"I want to be very clear about something before I take you upstairs." His thumb traces the line of my jaw. "We stop the moment anything is wrong. The good kind of intensity, I want all of it. The other kind, you tell me, and I stop. I won't bedisappointed, and you won't apologize. Those are the terms. Do you accept them?"
I think about every man who ever made me feel like my body was an inconvenience. Every doctor who told me the pain was in my head. Every time I learned to swallow a wince so I wouldn't be a burden.
And I think about this man, who has spent six weeks memorizing the difference between my flinch of pain and my shiver of want so precisely that I trust him to know my body better than I do.

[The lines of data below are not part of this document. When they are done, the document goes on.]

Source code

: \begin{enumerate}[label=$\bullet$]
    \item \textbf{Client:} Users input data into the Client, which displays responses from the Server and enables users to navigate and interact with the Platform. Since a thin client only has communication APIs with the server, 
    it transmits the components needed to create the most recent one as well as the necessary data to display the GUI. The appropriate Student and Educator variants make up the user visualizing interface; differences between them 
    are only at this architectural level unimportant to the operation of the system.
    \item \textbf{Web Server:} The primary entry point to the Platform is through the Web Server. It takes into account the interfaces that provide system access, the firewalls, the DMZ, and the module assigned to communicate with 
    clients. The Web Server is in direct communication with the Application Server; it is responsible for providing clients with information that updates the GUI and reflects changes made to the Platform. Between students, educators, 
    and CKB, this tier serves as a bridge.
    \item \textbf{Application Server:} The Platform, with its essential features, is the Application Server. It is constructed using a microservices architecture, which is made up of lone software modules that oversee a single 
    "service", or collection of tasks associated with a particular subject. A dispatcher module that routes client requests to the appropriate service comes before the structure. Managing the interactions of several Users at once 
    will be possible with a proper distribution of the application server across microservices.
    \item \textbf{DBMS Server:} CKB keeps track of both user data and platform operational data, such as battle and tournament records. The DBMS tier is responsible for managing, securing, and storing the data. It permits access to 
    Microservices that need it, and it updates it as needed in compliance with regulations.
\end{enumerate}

"I accept your terms," I say. "Now stop talking and take me upstairs before I change my mind about how romantic you are."
He doesn't carry me this time. He takes my hand and he leads me, and there's something about the walk up the stairs, the deliberate unhurried pace of it, that's almost worse than being carried. Every step is a promise. By the time we reach the bedroom door I can barely breathe.
Inside, the light is low and warm. He turns me to face him and just looks at me, the way he always does.
"Stop assessing me," I say.
"I'm not assessing. I'm appreciating. There's a difference. You taught me the difference."
He reaches for the hem of my T-shirt and lifts it, and the fabric stretches and slides, and he eases it over my head and lets it fall. Then the leggings which he slides over my hips and thighs in a way that allows the palms of his hands to stroke over my skin. I stand in front of him and I don't reach to cover anything, because the way he's looking at me makes covering up feel like an insult to us both.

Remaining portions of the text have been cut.